Data excerpts:
◆ ◆ ◆ ◆ ◆

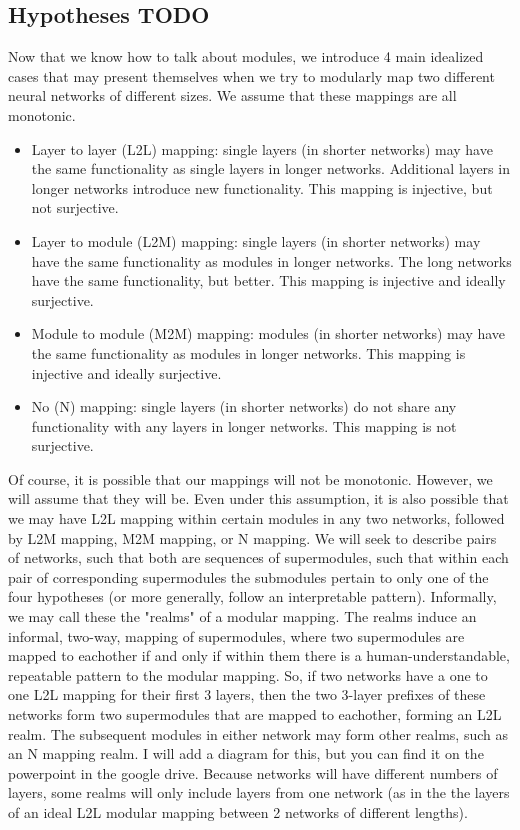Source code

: \documentclass{article} %
\begin{document}
\subsection{Hypotheses TODO}
Now that we know how to talk about modules, we introduce 4 main idealized cases that may present themselves when we
try to modularly map two different neural networks of different sizes. We assume that these mappings are all monotonic.
\begin{itemize}
   \item Layer to layer (L2L) mapping: single layers (in shorter networks) may have the same functionality as single layers in longer networks. Additional layers in longer networks introduce new functionality. This mapping is injective, but not surjective.
   \item Layer to module (L2M) mapping: single layers (in shorter networks) may have the same functionality as modules in longer networks. The long networks have the same functionality, but better. This mapping is injective and ideally surjective.
   \item Module to module (M2M) mapping: modules (in shorter networks) may have the same functionality as modules in longer networks. This mapping is injective and ideally surjective.
   \item No (N) mapping: single layers (in shorter networks) do not share any functionality with any layers in longer networks. This mapping is not surjective.
\end{itemize}

Of course, it is possible that our mappings will not be monotonic. However, we will assume that they will be. Even under this assumption, it is also possible that we may have L2L 
mapping within certain modules in any two networks, followed by L2M mapping, M2M mapping, or N mapping. We will seek to describe pairs of networks, such that both are sequences of supermodules,
such that within each pair of corresponding supermodules the submodules pertain to only one of the four hypotheses (or more generally, follow an interpretable pattern).
Informally, we may call these the "realms" of a modular mapping. The realms induce an informal, two-way, mapping of supermodules, where two supermodules are mapped to eachother if and only if
within them there is a human-understandable, repeatable pattern to the modular mapping. So, if two networks have a one to one L2L mapping for their first 3 layers, then the two 3-layer prefixes of
these networks form two supermodules that are mapped to eachother, forming an L2L realm. The subsequent modules in either network may form other realms, such as an N mapping realm. I will add a
diagram for this, but you can find it on the powerpoint in the google drive. Because networks will have different numbers of layers, some realms will only include layers from one network (as in the
the layers of an ideal L2L modular mapping between 2 networks of different lengths).
\end{document}

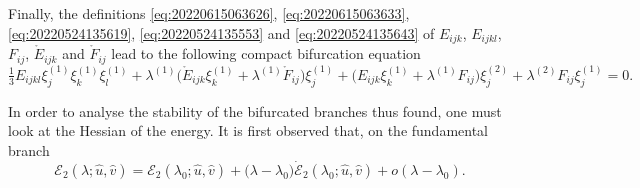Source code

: \documentclass[12pt, final]{scrartcl}
\theoremstyle{definition}
\newcommand{\E}{\mathcal E}
\newcommand{\order}[2][1]{#2^{(#1)}}
\begin{document}

Finally, the definitions \eqref{eq:20220615063626}, \eqref{eq:20220615063633},
\eqref{eq:20220524135619}, \eqref{eq:20220524135553} and
\eqref{eq:20220524135643} of $E_{ijk}$, $E_{ijkl}$, $F_{ij}$,
$\mathring{E}_{ijk}$ and $\mathring{F}_{ij}$ lead to the following compact
bifurcation equation
\begin{equation}
  \label{eq:20220601070917}
  \tfrac{1}{3} E_{ijkl} \order[1]{\xi_j} \order[1]{\xi_k} \order[1]{\xi_l} + \order[1]\lambda \bigl( \mathring{E}_{ijk} \order[1]{\xi_k} + \order[1]\lambda \mathring{F}_{ij} \bigr)\order[1]{\xi_j} + \bigl(E_{ijk} \order[1]{\xi_k} + \order[1]\lambda F_{ij}\bigr) \order[2]{\xi_j} + \order[2]\lambda F_{ij} \order[1]{\xi_j} = 0.
\end{equation}

In order to analyse the stability of the bifurcated branches thus found, one
must look at the Hessian of the energy. It is first observed that, on the
fundamental branch
\begin{equation}
 \E_2(\lambda; \hat{u}, \hat{v}) = \E_2(\lambda_0; \hat{u}, \hat{v}) + \bigl(\lambda - \lambda_0\bigr) \dot{\E}_2(\lambda_0; \hat{u}, \hat{v}) + o(\lambda - \lambda_0).
\end{equation}
\end{document}
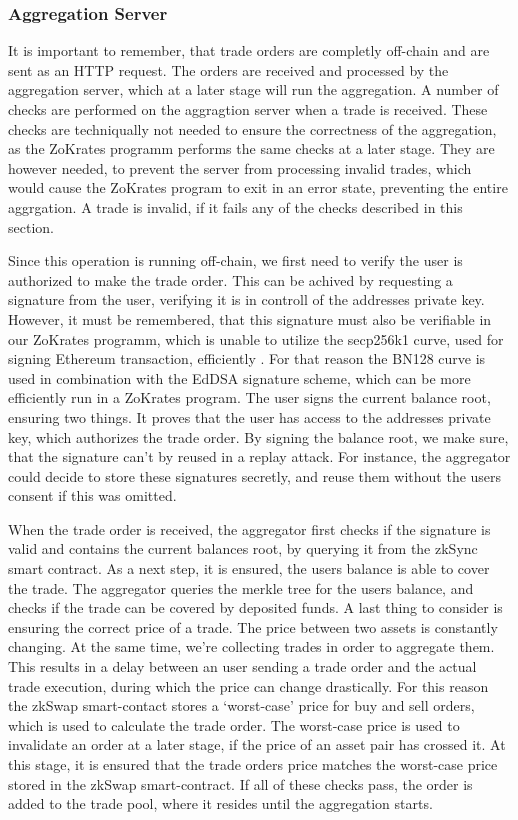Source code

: \documentclass[../../thesis.tex]{subfiles}
\begin{document}
\subsubsection{Aggregation Server}
It is important to remember, that trade orders are completly off-chain and are sent as an HTTP request. The orders are received and processed by the aggregation server, which at a later stage will run the aggregation. A number of checks are performed on the aggragtion server when a trade is received. These checks are techniqually not needed to ensure the correctness of the aggregation, as the ZoKrates programm performs the same checks at a later stage. They are however needed, to prevent the server from processing invalid trades, which would cause the ZoKrates program to exit in an error state, preventing the entire aggrgation. A trade is invalid, if it fails any of the checks described in this section.

Since this operation is running off-chain, we first need to verify the user is authorized to make the trade order. This can be achived by requesting a signature from the user, verifying it is in controll of the addresses private key. However, it must be remembered, that this signature must also be verifiable in our ZoKrates programm, which is unable to utilize the secp256k1 curve, used for signing Ethereum transaction, efficiently \cite{deml_2019}. For that reason the BN128 curve is used in combination with the EdDSA signature scheme, which can be more efficiently run in a ZoKrates program. The user signs the current balance root, ensuring two things. It proves that the user has access to the addresses private key, which authorizes the trade order. By signing the balance root, we make sure, that the signature can't by reused in a replay attack. For instance, the aggregator could decide to store these signatures secretly, and reuse them without the users consent if this was omitted. 

When the trade order is received, the aggregator first checks if the signature is valid and contains the current balances root, by querying it from the zkSync smart contract. As a next step, it is ensured, the users balance is able to cover the trade. The aggregator queries the merkle tree for the users balance, and checks if the trade can be covered by deposited funds. A last thing to consider is ensuring the correct price of a trade. The price between two assets is constantly changing. At the same time, we're collecting trades in order to aggregate them. This results in a delay between an user sending a trade order and the actual trade execution, during which the price can change drastically. For this reason the zkSwap smart-contact stores a `worst-case' price for buy and sell orders, which is used to calculate the trade order. The worst-case price is used to invalidate an order at a later stage, if the price of an asset pair has crossed it. At this stage, it is ensured that the trade orders price matches the worst-case price stored in the zkSwap smart-contract. If all of these checks pass, the order is added to the trade pool, where it resides until the aggregation starts.  
\end{document}
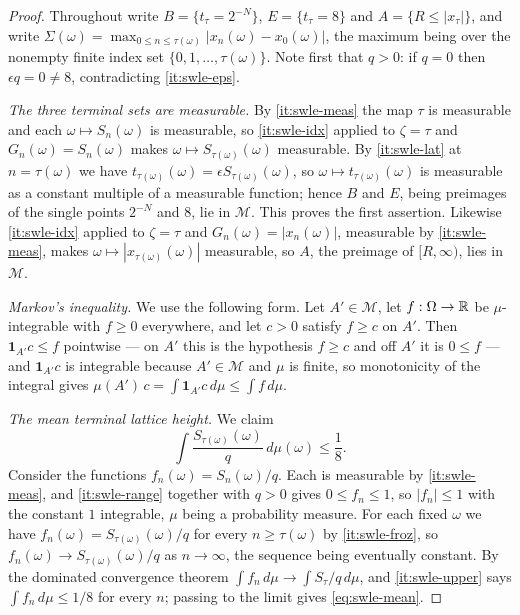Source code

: \begin{proof}
Throughout write
$B=\{t_\tau=2^{-N}\}$, $E=\{t_\tau=8\}$ and $A=\{R\le|x_\tau|\}$, and write
$\Sigma(\omega)=\max_{0\le n\le\tau(\omega)}|x_n(\omega)-x_0(\omega)|$, the
maximum being over the nonempty finite index set $\{0,1,\ldots,\tau(\omega)\}$.
Note first that $q>0$: if $q=0$ then $\epsilon q=0\ne8$, contradicting
\ref{it:swle-eps}.

\emph{The three terminal sets are measurable.} By \ref{it:swle-meas} the map
$\tau$ is measurable and each $\omega\mapsto S_n(\omega)$ is measurable, so
\ref{it:swle-idx} applied to $\zeta=\tau$ and
$G_n(\omega)=S_n(\omega)$ makes $\omega\mapsto S_{\tau(\omega)}(\omega)$
measurable. By \ref{it:swle-lat} at $n=\tau(\omega)$ we have
$t_{\tau(\omega)}(\omega)=\epsilon S_{\tau(\omega)}(\omega)$, so
$\omega\mapsto t_{\tau(\omega)}(\omega)$ is measurable as a constant multiple
of a measurable function; hence $B$ and $E$, being preimages of the single
points $2^{-N}$ and $8$, lie in $\mathcal M$. This proves the first assertion.
Likewise \ref{it:swle-idx} applied to $\zeta=\tau$ and
$G_n(\omega)=|x_n(\omega)|$, measurable by \ref{it:swle-meas}, makes
$\omega\mapsto|x_{\tau(\omega)}(\omega)|$ measurable, so $A$, the preimage of
$[R,\infty)$, lies in $\mathcal M$.

\emph{Markov's inequality.} We use the following form. Let $A'\in\mathcal M$,
let $f:\Omega\to\R$ be $\mu$-integrable with $f\ge0$ everywhere, and let $c>0$
satisfy $f\ge c$ on $A'$. Then $\mathbf1_{A'}c\le f$ pointwise --- on $A'$ this
is the hypothesis $f\ge c$ and off $A'$ it is $0\le f$ --- and
$\mathbf1_{A'}c$ is integrable because $A'\in\mathcal M$ and $\mu$ is finite,
so monotonicity of the integral gives
$\mu(A')\,c=\int\mathbf1_{A'}c\,d\mu\le\int f\,d\mu$.

\emph{The mean terminal lattice height.} We claim
\begin{equation}\label{eq:swle-mean}
  \int\frac{S_{\tau(\omega)}(\omega)}{q}\,d\mu(\omega)\le\frac18 .
\end{equation}
Consider the functions $f_n(\omega)=S_n(\omega)/q$. Each is measurable by
\ref{it:swle-meas}, and \ref{it:swle-range} together with $q>0$ gives
$0\le f_n\le1$, so $|f_n|\le1$ with the constant $1$ integrable, $\mu$ being a
probability measure. For each fixed $\omega$ we have $f_n(\omega)
=S_{\tau(\omega)}(\omega)/q$ for every $n\ge\tau(\omega)$ by
\ref{it:swle-froz}, so $f_n(\omega)\to S_{\tau(\omega)}(\omega)/q$ as
$n\to\infty$, the sequence being eventually constant. By the dominated
convergence theorem $\int f_n\,d\mu\to\int S_\tau/q\,d\mu$, and
\ref{it:swle-upper} says $\int f_n\,d\mu\le1/8$ for every $n$; passing to the
limit gives \eqref{eq:swle-mean}.


\end{proof}
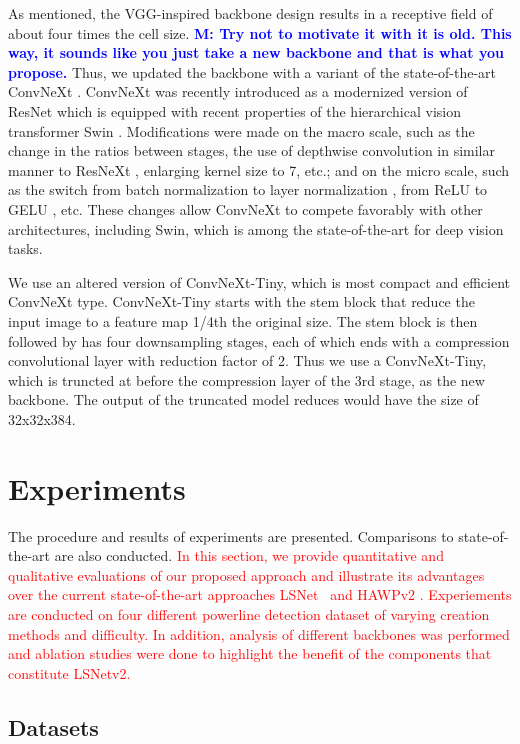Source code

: \documentclass[journal]{IEEEtran}
\newcommand{\commentM}[1]{\textbf{\textcolor{blue}{M: #1}}}
\begin{document}
As mentioned, the VGG-inspired backbone design results in a receptive field of about four times the cell size. \commentM{Try not to motivate it with it is old. This way, it sounds like you just take a new backbone and that is what you propose.} Thus, we updated the backbone with a variant of the state-of-the-art ConvNeXt \cite{convnext}. ConvNeXt was recently introduced as a modernized version of ResNet \cite{resnet} which is equipped with recent properties of the hierarchical vision transformer Swin \cite{swin}. Modifications were made on the macro scale, such as the change in the ratios between stages, the use of depthwise convolution in similar manner to ResNeXt \cite{resnext}, enlarging kernel size to 7, etc.; and on the micro scale, such as the switch from batch normalization \cite{batchnorm} to layer normalization \cite{layernorm}, from ReLU \cite{relu} to GELU \cite{gelu}, etc. These changes allow ConvNeXt to compete favorably with other architectures, including Swin, which is among the state-of-the-art for deep vision tasks.

We use an altered version of ConvNeXt-Tiny, which is most compact and efficient ConvNeXt type. ConvNeXt-Tiny starts with the stem block that reduce the input image to a feature map 1/4th the original size. The stem block is then followed by has four downsampling stages, each of which ends with a compression convolutional layer with reduction factor of 2. Thus we use a ConvNeXt-Tiny, which is truncted at before the compression layer of the 3rd stage, as the new backbone. The output of the truncated model reduces would have the size of 32x32x384.



\section{Experiments}
The procedure and results of experiments are presented. Comparisons to state-of-the-art are also conducted.
\textcolor{red}{In this section, we provide quantitative and qualitative evaluations of our proposed approach and illustrate its advantages over the current state-of-the-art approaches LSNet~\cite{Nguyen2020} and HAWPv2 \cite{hawpv2}. Experiements are conducted on four different powerline detection dataset of varying creation methods and difficulty. In addition, analysis of different backbones was performed and ablation studies were done to highlight the benefit of the components that constitute LSNetv2.}

\subsection{Datasets}
\end{document}
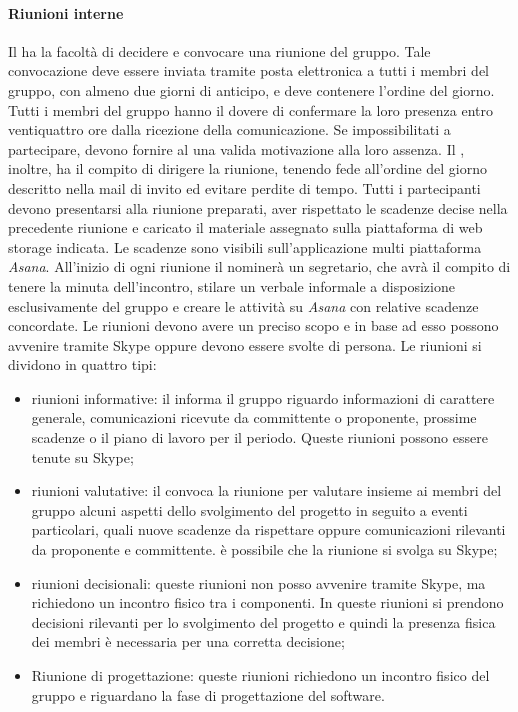 			\paragraph{Riunioni interne}
			Il \textit{\RdP} ha la facoltà di decidere e convocare una riunione del gruppo. Tale convocazione deve essere inviata tramite posta elettronica a tutti i membri del gruppo, con almeno due giorni di anticipo, e deve contenere l'ordine del giorno. Tutti i membri del gruppo hanno il dovere di confermare la loro presenza entro ventiquattro ore dalla ricezione della comunicazione. Se impossibilitati a partecipare, devono fornire al \textit{\RdP} una valida motivazione alla loro assenza. Il \textit{\RdP}, inoltre, ha il compito di dirigere la riunione, tenendo fede all'ordine del giorno descritto nella mail di invito ed evitare perdite di tempo. Tutti i partecipanti devono presentarsi alla riunione preparati, aver rispettato le scadenze decise nella precedente riunione e caricato il materiale assegnato sulla piattaforma di web storage indicata. Le scadenze sono visibili sull'applicazione multi piattaforma \textit{Asana}.
			All’inizio di ogni riunione il \textit{\RdP} nominerà un segretario, che avrà il compito di tenere la minuta dell'incontro, stilare un verbale informale a disposizione esclusivamente del gruppo e creare le attività su \textit{Asana} con relative scadenze concordate.  
			Le riunioni devono avere un preciso scopo e in base ad esso possono avvenire tramite Skype oppure devono essere svolte di persona. Le riunioni si dividono in quattro tipi:
			\begin{itemize}
				\item riunioni informative: il \RdP informa il gruppo riguardo informazioni di carattere generale, comunicazioni ricevute da committente o proponente, prossime scadenze o il piano di lavoro per il periodo. Queste riunioni possono essere tenute su Skype;
				\item riunioni valutative: il \RdP convoca la riunione per valutare insieme ai membri del gruppo alcuni aspetti dello svolgimento del progetto in seguito a eventi particolari, quali nuove scadenze da rispettare oppure comunicazioni rilevanti da proponente e committente. è possibile che la riunione si svolga su Skype;
				\item riunioni decisionali: queste riunioni non posso avvenire tramite Skype, ma richiedono un incontro fisico tra i componenti. In queste riunioni si prendono decisioni rilevanti per lo svolgimento del progetto e quindi la presenza fisica dei membri è necessaria per una corretta decisione;
				\item Riunione di progettazione: queste riunioni richiedono un incontro fisico del gruppo e riguardano la fase di progettazione del software. 
			\end{itemize}
		
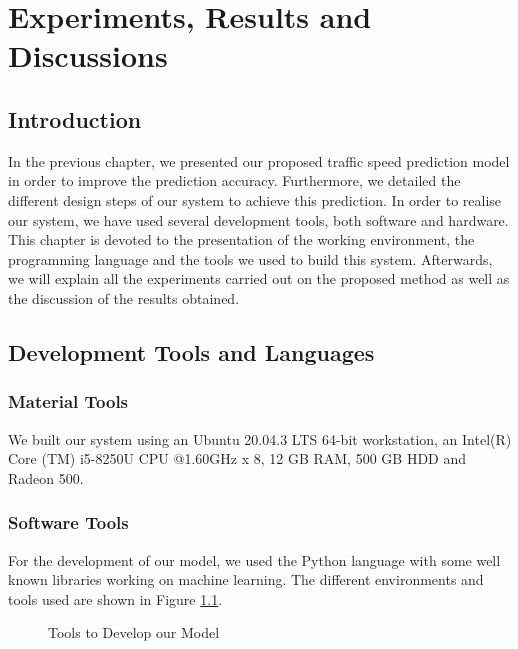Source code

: \chapter{Experiments, Results and Discussions}


\section{Introduction}
In the previous chapter, we presented our proposed traffic speed prediction model in order to improve the prediction accuracy. Furthermore, we detailed the different design steps of our system to achieve this prediction. In order to realise our system, we have used several development tools, both software and hardware. This chapter is devoted to the presentation of the working environment, the programming language and the tools we used to build this system. Afterwards, we will explain all the experiments carried out on the proposed method as well as the discussion of the results obtained.


\section{Development Tools and Languages}
\subsection{Material Tools}
We built our system using an Ubuntu 20.04.3 LTS 64-bit workstation, an Intel(R) Core (TM) i5-8250U CPU @1.60GHz x 8, 12 GB RAM, 500 GB HDD and Radeon 500.

\subsection{Software Tools}
For the development of our model, we used the Python language with some well known libraries working on machine learning. The different environments and tools used are shown in Figure \ref{Tools to Develop our Model}.

\begin{figure}[!h]
	\begin{center}
	\end{center}
	\caption{Tools to Develop our Model}
	\label{Tools to Develop our Model}
\end{figure}

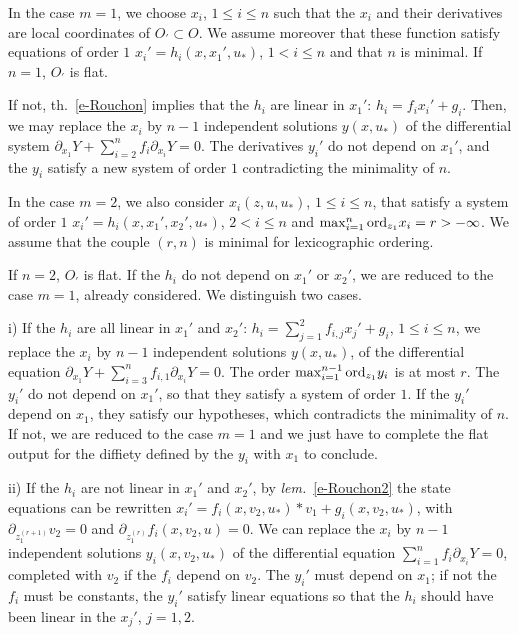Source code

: \documentclass[A4paper, 12pt]{article}
\def\ord{{\rm ord}}
\def\textem#1{{\em #1\/}}
\begin{document}
In the case $m=1$, we choose
$x_{i}$, $1\le i\le n$ such that the $x_{i}$ and their derivatives are
local coordinates of $O_{\prime}\subset O$. We assume moreover that
these function satisfy equations of order $1$
$x_{i}'=h_{i}(x, x_{1}', u_{\ast})$, $1<i\le n$ and that $n$ is
minimal. If $n=1$, $O_{\prime}$ is flat. 

If not, th.~\ref{e-Rouchon} implies that the $h_{i}$ are linear in
$x_{1}'$: $h_{i}=f_{i}x_{i}'+g_{i}$. Then, we may replace the $x_{i}$
by $n-1$ independent solutions $y(x,u_{\ast})$ of the differential
system $\partial_{x_{1}} Y+\sum_{i=2}^{n}f_{i}\partial_{x_{i}}
Y=0$. The derivatives $y_{i}'$ do not depend on $x_{1}'$, and
the $y_{i}$ satisfy a new system of order $1$ contradicting the
minimality of $n$.
\smallskip

In the case $m=2$, we also consider $x_{i}(z,u,u_{\ast})$, $1\le i\le n$,
that satisfy a system of order $1$ $x_{i}'=h_{i}(x, x_{1}',
x_{2}',u_{\ast})$, $2<i\le n$ and 
$\max_{i=1}^{n}\ord_{z_{1}} x_{i}=r>-\infty$. We assume that the
couple $(r, n)$ is minimal for lexicographic ordering. 

If $n=2$, $O_{\prime}$ is flat. If the $h_{i}$ do not depend on
$x_{1}'$ or $x_{2}'$, we are reduced to the case $m=1$, already
considered. We distinguish two cases.
\smallskip


i) If the $h_{i}$ are all linear in $x_{1}'$ and $x_{2}'$: 
$h_{i}=\sum_{j=1}^{2}f_{i,j}x_{j}'+g_{i}$,
$1\le i\le n$,  we
replace the $x_{i}$ by $n-1$ independent solutions $y(x, u_{\ast})$,
of the differential equation $\partial_{x_{1}}
Y+\sum_{i=3}^{n}f_{i,1}\partial_{x_{i}} Y=0$. The order
$\max_{i=1}^{n-1}\ord_{z_{1}} y_{i}$ is at most $r$. The $y_{i}'$ do
not depend on $x_{1}'$, so that they satisfy a system of order
$1$. If the $y_{i}'$ depend on $x_{1}$, they satisfy our hypotheses,
which contradicts the minimality of $n$. If not, we are reduced to the
case $m=1$ and we just have to complete the flat output for the
diffiety defined by the $y_{i}$ with $x_{1}$ to conclude.
\smallskip

ii) If the $h_{i}$ are not linear in $x_{1}'$ and $x_{2}'$, by
\textem{lem.}~\ref{e-Rouchon2} the state equations can be rewritten
$x_{i}'=f_{i}(x,v_{2},u_{\ast})*v_{1}+g_{i}(x,v_{2},u_{\ast})$, with
$\partial_{z_{1}^{(r+1)}}v_{2}=0$ and
$\partial_{z_{1}^{(r)}}f_{i}(x,v_{2},u)=0$.
We can replace the $x_{i}$ by 
$n-1$ independent solutions $y_{i}(x,v_{2},u_{\ast})$  of the
differential equation $\sum_{i=1}^{n}f_{i}\partial_{x_{i}}Y=0$,
completed with $v_{2}$ if the $f_{i}$ depend on $v_{2}$. The
$y_{i}'$ must depend on $x_{1}$; if not the $f_{i}$ must be constants,
the $y_{i}'$ satisfy linear equations so that the $h_{i}$ should have been
linear in the $x_{j}'$, $j=1,2$.
\end{document}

◆ ◆ ◆ ◆ ◆

### AIM OF THE TASK
Work out how many lines in the entries hold the string "solutions". Your answer should consist solely of that number.

### SOLVED EXERCISE
3